In conclusion, we cloned a chicken cholate responsive element in the 5ʹ flanking region of SLCO1B3, which is helpful to understand the expression of SLCO1B3 in IM+ individuals, and is conducive to the future research of chicken bile salt response genes. We provided new insights into the functions of SLCO1B3 in the metabolism of lipids and xenobiotics in chickens by comparing the Transcription and proteomic expression between IM+ and IM− individuals. EAV-HP insertion greatly decreased the expression of SLCO1B3 and activated itself expression at the same time. The high expression of EAV-HP is firstly reported here, which may induce liver immune response and need further study. Our study provided another example of pleiotropic variation in domestic animals, it might be useful in the current breeding of the blue eggshell chickens.
Methods
Animals and sample preparation
Yimeng chickens (Fig. 7A) was separated into IM+ or IM− groups, which can be selected based on the eggshell color (Fig. 7B C), were obtained from Shandong Longsheng Agriculture and Animal Husbandry Group Co., Ltd., Linyi City, Shandong Province, China, for use in this study. In this case, the IM+ chickens were all heterozygotes, with one copy of the EAV-HP insertion, while the IM− chickens were all recessive homozygotes. Six hens (n = 3 IM+ and n = 3 IM−) were slaughtered at the same age (approximately 300 days). Furthermore, 2 mL whole blood samples were collected from the wing veins of 42 chickens (21 IM+ chickens and 21 IM− chickens) without providing an anticoagulant. Serum was separated from the whole blood samples by centrifugation at 3000×g for 10 min at room temperature, and then stored in 1.5 mL centrifuge tubes at − 20 °C, for the biochemical analysis. The liver tissues were divided into two and immediately snap-frozen in liquid nitrogen and stored at − 80 °C, for later analysis. The molecular identification method of the IM insert mutation in Yimeng chickens was performed according to a previously described multiple PCR method21.
All procedures and experiments performed in this study were approved by the Animal Care and Use Committee of China Agricultural University (Approval no.
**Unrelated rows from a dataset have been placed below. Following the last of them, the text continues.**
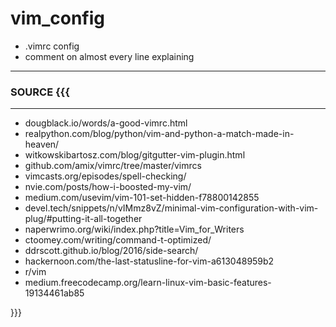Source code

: # vim_config
- .vimrc config
- comment on almost every line explaining
------------------------------------------------------------
### SOURCE {{{
------------------------------------------------------------

 * dougblack.io/words/a-good-vimrc.html
 * realpython.com/blog/python/vim-and-python-a-match-made-in-heaven/
 * witkowskibartosz.com/blog/gitgutter-vim-plugin.html
 * github.com/amix/vimrc/tree/master/vimrcs
 * vimcasts.org/episodes/spell-checking/
 * nvie.com/posts/how-i-boosted-my-vim/
 * medium.com/usevim/vim-101-set-hidden-f78800142855
 * devel.tech/snippets/n/vIMmz8vZ/minimal-vim-configuration-with-vim-plug/#putting-it-all-together
 * naperwrimo.org/wiki/index.php?title=Vim_for_Writers
 * ctoomey.com/writing/command-t-optimized/
 * ddrscott.github.io/blog/2016/side-search/
 * hackernoon.com/the-last-statusline-for-vim-a613048959b2
 * r/vim
 * medium.freecodecamp.org/learn-linux-vim-basic-features-19134461ab85

 }}}
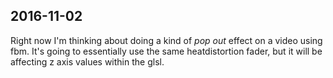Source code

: ## 2016-11-02

Right now I'm thinking about doing a kind of *pop out* effect on a video using fbm. It's going to essentially use the same heatdistortion fader, but it will be affecting z axis values within the glsl. 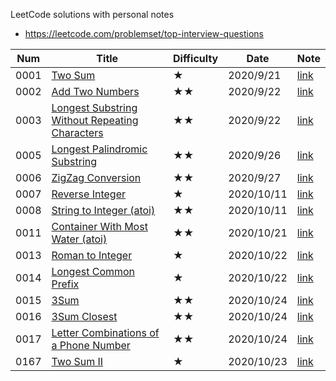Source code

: LeetCode solutions with personal notes
 
* https://leetcode.com/problemset/top-interview-questions

| Num | Title | Difficulty | Date | Note |
|---|---|---|---|---|
| 0001 | [Two Sum](https://leetcode.com/problems/two-sum/) | ★ | 2020/9/21 | [link](notes/0001.Two_sum.ipynb) |
| 0002 | [Add Two Numbers](https://leetcode.com/problems/add-two-numbers/) | ★★ | 2020/9/22 | [link](notes/0002.Add_Two_Numbers.ipynb) |
| 0003 | [Longest Substring Without Repeating Characters](https://leetcode.com/problems/longest-substring-without-repeating-characters/) | ★★ | 2020/9/22 | [link](notes/0003.Longest_substring_without_repeating_characters.ipynb) |
| 0005 | [Longest Palindromic Substring](https://leetcode.com/problems/longest-palindromic-substring/) | ★★ | 2020/9/26 | [link](notes/0005.Longest_Palindromic_Substring.ipynb) |
| 0006 | [ZigZag Conversion](https://leetcode.com/problems/zigzag-conversion/) | ★★ | 2020/9/27 | [link](notes/0006.ZigZag_Conversion.ipynb) |
| 0007 | [Reverse Integer](https://leetcode.com/problems/reverse-integer/) | ★ | 2020/10/11 | [link](notes/0007.Reverse_integer.ipynb) |
| 0008 | [String to Integer (atoi)](https://leetcode.com/problems/string-to-integer-atoi/) | ★★ | 2020/10/11 | [link](notes/0008.String_to_Integer(atoi).ipynb) |
| 0011 | [Container With Most Water (atoi)](https://leetcode.com/problems/container-with-most-water/) | ★★ | 2020/10/21 | [link](notes/0011.Container_With_Most_Water.ipynb) |
| 0013 | [Roman to Integer](https://leetcode.com/problems/roman-to-integer/) | ★ | 2020/10/22 | [link](notes/0013.Roman_to_Integer.ipynb) |
| 0014 | [Longest Common Prefix](https://leetcode.com/problems/roman-to-integer/) | ★ | 2020/10/22 | [link](notes/0014.Longest_Common_Prefix.ipynb) |
| 0015 | [3Sum](https://leetcode.com/problems/3sum/) | ★★ | 2020/10/24 | [link](notes/0015.3Sum.ipynb) |
| 0016 | [3Sum Closest](https://leetcode.com/problems/3sum-closest/) | ★★ | 2020/10/24 | [link](notes/0016.3Sum_closest.ipynb) |
| 0017 | [Letter Combinations of a Phone Number](https://leetcode.com/problems/letter-combinations-of-a-phone-number/) | ★★ | 2020/10/24 | [link](notes/0017.Letter_Combinations_of_a_Phone_Number.ipynb) |
| 0167 | [Two Sum II](https://leetcode.com/problems/two-sum-ii-input-array-is-sorted/) | ★ | 2020/10/23 | [link](notes/0167.Two_Sum_II.ipynb) |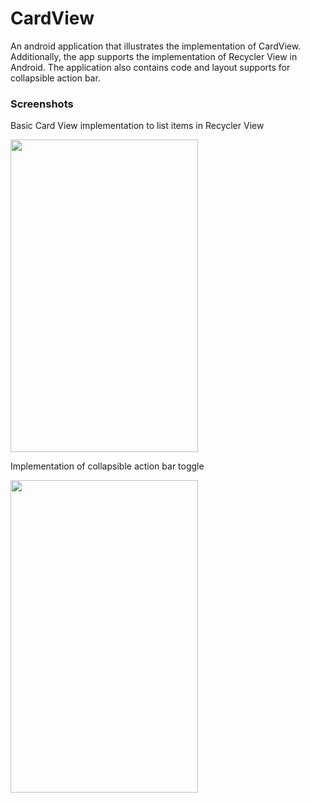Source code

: # CardView
An android application that illustrates the implementation of CardView. 
Additionally, the app supports the implementation of Recycler View in Android.
The application also contains code and layout supports for collapsible action bar.

### Screenshots

Basic Card View implementation to list items in Recycler View

<img src="https://user-images.githubusercontent.com/26908195/37523704-c1b8bd8a-294d-11e8-8520-132a583d0cbc.png" width ="300" height = "500">

Implementation of collapsible action bar toggle

<img src="https://user-images.githubusercontent.com/26908195/37523560-56fe3182-294d-11e8-8d38-47fa6a81c118.png" width ="300" height = "500">
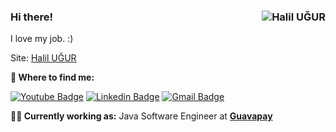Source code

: ### Hi there!  <img align="right" src="https://ugurhalil.com/wp-content/uploads/2020/08/HuLogoRGB256.png" alt="Halil UĞUR" /></a>

I love my job. :)

Site: [Halil UĞUR](https://ugurhalil.com/)


**🔎 Where to find me:** 

[![Youtube Badge](https://img.shields.io/badge/-Halil%20U%C4%9EUR-red?style=flat-square&labelColor=red&logo=youtube&logoColor=white&link=https://www.youtube.com/channel/UC8Z8vYrT3MUxTs5GgPM2ZoA)](https://www.youtube.com/channel/UC8Z8vYrT3MUxTs5GgPM2ZoA) [![Linkedin Badge](https://img.shields.io/badge/-halilugur-blue?style=flat-square&logo=Linkedin&logoColor=white&link=https://www.linkedin.com/in/halilugur/)](https://www.linkedin.com/in/halilugur/) 
[![Gmail Badge](https://img.shields.io/badge/-mr.halilugur@gmail.com-c14438?style=flat-square&logo=Gmail&logoColor=white&link=mailto:mr.halilugur@gmail.com)](mailto:mr.halilugur@gmail.com)


**🧑‍💼 Currently working as:** Java Software Engineer at <a href="https://guavapay.com/" target="_blank"><b>Guavapay</b></a>
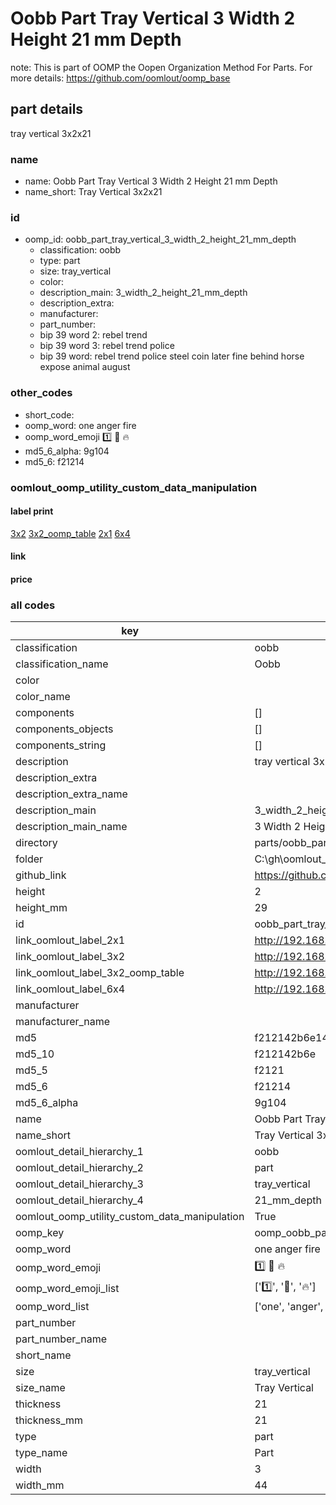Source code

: # Oobb Part Tray Vertical 3 Width 2 Height 21 mm Depth  

note: This is part of OOMP the Oopen Organization Method For Parts. For more details: https://github.com/oomlout/oomp_base

##  part details
  



tray vertical 3x2x21



### name
* name: Oobb Part Tray Vertical 3 Width 2 Height 21 mm Depth
* name_short: Tray Vertical 3x2x21 
### id
* oomp_id: oobb_part_tray_vertical_3_width_2_height_21_mm_depth
  * classification: oobb
  * type: part
  * size: tray_vertical
  * color: 
  * description_main: 3_width_2_height_21_mm_depth
  * description_extra: 
  * manufacturer: 
  * part_number: 
  * bip 39 word 2: rebel trend
  * bip 39 word 3: rebel trend police
  * bip 39 word: rebel trend police steel coin later fine behind horse expose animal august

### other_codes
* short_code: 
* oomp_word: one anger fire
* oomp_word_emoji :one: :anger: :fire:
* md5_6_alpha: 9g104
* md5_6: f21214






### oomlout_oomp_utility_custom_data_manipulation
#### label print
[3x2](http://192.168.1.245:1112/?label=oomp%209g104)
[3x2_oomp_table](http://192.168.1.108:1112/?label=oomp%209g104)
[2x1](http://192.168.1.242:1112/?label=oomp%209g104)
[6x4](http://192.168.1.55:1112/?label=oomp%209g104)    

#### link

                              

#### price







### all codes 
| key | value |  
| --- | --- |  
| classification | oobb |  
| classification_name | Oobb |  
| color |  |  
| color_name |  |  
| components | [] |  
| components_objects | [] |  
| components_string | [] |  
| description | tray vertical 3x2x21 |  
| description_extra |  |  
| description_extra_name |  |  
| description_main | 3_width_2_height_21_mm_depth |  
| description_main_name | 3 Width 2 Height 21 mm Depth |  
| directory | parts/oobb_part_tray_vertical_3_width_2_height_21_mm_depth |  
| folder | C:\gh\oomlout_oobb_version_4_generated_parts\parts\oobb_part_tray_vertical_3_width_2_height_21_mm_depth |  
| github_link | https://github.com/oomlout/oomlout_oomp_part_src/tree/main/parts/oobb_part_tray_vertical_3_width_2_height_21_mm_depth |  
| height | 2 |  
| height_mm | 29 |  
| id | oobb_part_tray_vertical_3_width_2_height_21_mm_depth |  
| link_oomlout_label_2x1 | http://192.168.1.242:1112/?label=oomp%209g104 |  
| link_oomlout_label_3x2 | http://192.168.1.245:1112/?label=oomp%209g104 |  
| link_oomlout_label_3x2_oomp_table | http://192.168.1.108:1112/?label=oomp%209g104 |  
| link_oomlout_label_6x4 | http://192.168.1.55:1112/?label=oomp%209g104 |  
| manufacturer |  |  
| manufacturer_name |  |  
| md5 | f212142b6e148ad9f516bd534f7a0599 |  
| md5_10 | f212142b6e |  
| md5_5 | f2121 |  
| md5_6 | f21214 |  
| md5_6_alpha | 9g104 |  
| name | Oobb Part Tray Vertical 3 Width 2 Height 21 mm Depth |  
| name_short | Tray Vertical 3x2x21  |  
| oomlout_detail_hierarchy_1 | oobb |  
| oomlout_detail_hierarchy_2 | part |  
| oomlout_detail_hierarchy_3 | tray_vertical |  
| oomlout_detail_hierarchy_4 | 21_mm_depth |  
| oomlout_oomp_utility_custom_data_manipulation | True |  
| oomp_key | oomp_oobb_part_tray_vertical_3_width_2_height_21_mm_depth |  
| oomp_word | one anger fire |  
| oomp_word_emoji | :one: :anger: :fire: |  
| oomp_word_emoji_list | [':one:', ':anger:', ':fire:'] |  
| oomp_word_list | ['one', 'anger', 'fire'] |  
| part_number |  |  
| part_number_name |  |  
| short_name |  |  
| size | tray_vertical |  
| size_name | Tray Vertical |  
| thickness | 21 |  
| thickness_mm | 21 |  
| type | part |  
| type_name | Part |  
| width | 3 |  
| width_mm | 44 |  

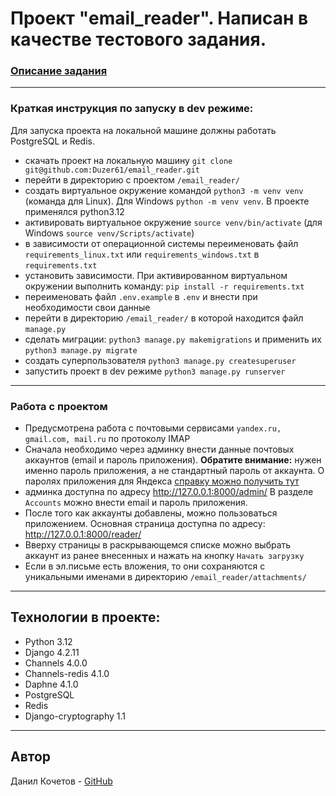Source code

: # Проект "email_reader". Написан в качестве тестового задания.
### [Описание задания](https://docs.google.com/document/d/1pNA2sj0PPNYH7CzSxJCop8pNhbq8BoSkes2HfLidt58/edit?usp=sharing)
__________________________
### Краткая инструкция по запуску в dev режиме:
Для запуска проекта на локальной машине должны работать PostgreSQL и Redis.
- скачать проект на локальную машину `git clone git@github.com:Duzer61/email_reader.git`
- перейти в директорию с проектом `/email_reader/`
- создать виртуальное окружение командой `python3 -m venv venv` (команда для Linux). Для Windows `python -m venv venv`. В проекте применялся python3.12
- активировать виртуальное окружение  `source venv/bin/activate` (для Windows `source venv/Scripts/activate`)
- в зависимости от операционной системы переименовать файл `requirements_linux.txt` или `requirements_windows.txt` в `requirements.txt` 
- установить зависимости. При активированном виртуальном окружении выполнить команду: `pip install -r requirements.txt`
- переименовать файл `.env.example` в `.env` и внести при необходимости свои данные
- перейти в директорию `/email_reader/` в которой находится файл `manage.py`
- сделать миграции: `python3 manage.py makemigrations` и применить их `python3 manage.py migrate`
- создать суперпользователя `python3 manage.py createsuperuser`
- запустить проект в dev режиме `python3 manage.py runserver`
_____________

### Работа с проектом
- Предусмотрена работа с почтовыми сервисами `yandex.ru, gmail.com, mail.ru` по протоколу IMAP
- Сначала необходимо через админку внести данные почтовых аккаунтов (email и пароль приложения). **Обратите внимание:** нужен именно пароль приложения, а не стандартный пароль от аккаунта. О паролях приложения для Яндекса [справку можно получить тут](https://yandex.ru/support/id/authorization/app-passwords.html)
- админка доступна по адресу http://127.0.0.1:8000/admin/  В разделе `Accounts` можно внести email и пароль приложения.
- После того как аккаунты добавлены, можно пользоваться приложением. Основная страница доступна по адресу: http://127.0.0.1:8000/reader/
- Вверху страницы в раскрывающемся списке можно выбрать аккаунт из ранее внесенных и нажать на кнопку `Начать загрузку`
- Если в эл.письме есть вложения, то они сохраняются с уникальными именами в директорию `/email_reader/attachments/`
____________
## Технологии в проекте:
 - Python 3.12
 - Django 4.2.11
 - Channels 4.0.0
 - Channels-redis 4.1.0
 - Daphne 4.1.0
 - PostgreSQL
 - Redis
 - Django-cryptography 1.1
_______
  ##  Автор
Данил Кочетов - [GitHub](https://github.com/Duzer61)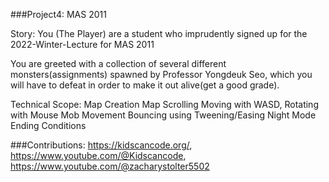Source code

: ###Project4: MAS 2011

Story: 
You (The Player) are a student who imprudently
signed up for the 2022-Winter-Lecture for MAS 2011

You are greeted with a collection of several different monsters(assignments) spawned by Professor Yongdeuk Seo, which you will have to defeat in order to make it out alive(get a good grade).

Technical Scope:
Map Creation
Map Scrolling
Moving with WASD, Rotating with Mouse
Mob Movement
Bouncing using Tweening/Easing
Night Mode
Ending Conditions

###Contributions: https://kidscancode.org/, https://www.youtube.com/@Kidscancode, https://www.youtube.com/@zacharystolter5502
XK257), all methods were performed in accordance with ARRIVE guidelines (https://arriveguidelines.org), and all methods were carried out in accordance with relevant guidelines and regulations.
Vector construction, cell culture, transient transfection and dual luciferase assay
About 2000 bp (IM−) and ~ 4.8 Kb (IM+ , including 4.2 Kb EAV-HP insertion) upstream region from the transcription start site of the SLCO1B3 was cloned by Taq DNA polymerase and ligated into the pMD19-T vector (Takara Biomedical Technology (Beijing) Co., Ltd, Beijing, China) as per the manufacturer’s guidelines. After sequencing by a Sanger method (Sino Geno Max, Beijing, China), seven different length fragments of the upstream of SLCO1B3 was cloned using PCR with primers contained specific restriction site listed in Table S6, then they were inserted into the multiple copy region of pGL3-Basic vector (Promega, Beijing, China). A chemical synthesis method was used to the mutated vector construction (Beijing Genomics Institute, Beijing, China). Constructed plasmids were extracted using the plasmid midi kit (Tiangen Biotech Co., Ltd, Beijing, China) as per the manufacturer’s guidelines. Chenodeoxycholic acid (CDCA) (Sigma-Aldrich, MO, USA) dissolved in DMSO into a storage solution of 100 mM. LMH cells were cultured in Waymouth’s medium plus 10% fetal bovine serum, 1% penicillin/streptomycin and different concentration CDCA. All reagents for cell culture were purchased from Invitrogen/Gibco. Cells were seeded into 24-cell plates (Corning, NY, USA) and were co-transfected with 180 ng pGL3-construct and 20 ng pRL-TK using Lipofectamine 2000 (Invitrogen, CA, USA) as per the manufacturer’s guidelines. Each construct has three replicates, including pGL3-Basci vector. After 36 h, firefly and renilla luciferase activities were measured using the Dual-Glo Luciferase Assay System (Promega) as per the manufacturer’s guidelines.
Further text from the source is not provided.